Hybrids between species of Heliconius and Eueides butterflies: a database

by James Mallet, Walter Neukirchen and Mauricio Linares

© 1997-2006

Database of natural Heliconius hybrids


One of the best ways of showing evolutionary continuity between species and geographic races is to demonstrate that hybridization still occurs between closely related species. In Victorian times and early this century, naturalists were very interested, like "stamp-collectors", in freaks of nature, including rare hybrids between species. Between the 1930s and about 1980, there was decreased interest about the peculiarities of nature, and increased emphasis on the "fundamental" biological "realities" of animal species. (Hybridization between plant species is so abundant and easily shown, of course, that this rather myopic view of "pure", "good" species has never really caught on among botanists). Widely used field guides from this period often omit pictures even of common hybrids of birds and butterflies that can be seen in the wild, while treating much rarer or even extinct species in the same book. Recently, however, there has been renewed interest in all aspects of biodiversity, including that within species, and it is possible to discern a return of interest in variants, hybrids, and exceptions ("bad species") as well as the good species. In some beautiful recent books, often thorough world treatments of particular groups of butterflies and birds, hybridization between species is again becoming well-documented.

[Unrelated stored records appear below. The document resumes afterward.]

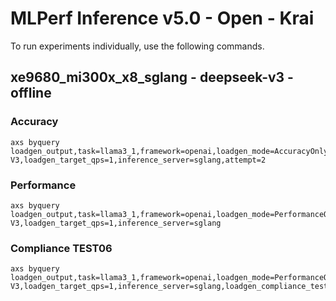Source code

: 
# MLPerf Inference v5.0 - Open - Krai

To run experiments individually, use the following commands.

## xe9680_mi300x_x8_sglang - deepseek-v3 - offline

### Accuracy  

```
axs byquery loadgen_output,task=llama3_1,framework=openai,loadgen_mode=AccuracyOnly,loadgen_scenario=Offline,num_openai_workers=1,num_loadgen_workers=1,backend=rocm,tp=8,pp=1,dp=1,quantization=fp8,model_path=/mnt/llm_data/krai/models/DeepSeek-V3,loadgen_target_qps=1,inference_server=sglang,attempt=2
```

### Performance 

```
axs byquery loadgen_output,task=llama3_1,framework=openai,loadgen_mode=PerformanceOnly,loadgen_scenario=Offline,num_openai_workers=1,num_loadgen_workers=1,backend=rocm,tp=8,pp=1,dp=1,quantization=fp8,model_path=/mnt/llm_data/krai/models/DeepSeek-V3,loadgen_target_qps=1,inference_server=sglang
```

### Compliance TEST06

```
axs byquery loadgen_output,task=llama3_1,framework=openai,loadgen_mode=PerformanceOnly,loadgen_scenario=Offline,num_openai_workers=1,num_loadgen_workers=1,backend=rocm,tp=8,pp=1,dp=1,quantization=fp8,model_path=/mnt/llm_data/krai/models/DeepSeek-V3,loadgen_target_qps=1,inference_server=sglang,loadgen_compliance_test=TEST06
```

There has also been an impressive amount of recent work on hybrid zones, but most of this work has concentrated, perhaps for obvious reasons, on zones where hybrids are easily obtained, such as the hybrid zone between races of Heliconius melpomene in Eastern Ecuador (see also Henry Walter Bates' (1863) pioneering work on natural hybridization in Heliconius, and William Beebe's (1955) first experimental crosses; these are now considered to be hybridization between geographic races of the same species). Arguably, these studies contribute little to understanding speciation (JM criticises himself here ... and hybrid zone studies are interesting for other reasons!), because the forms that interact have clearly not speciated.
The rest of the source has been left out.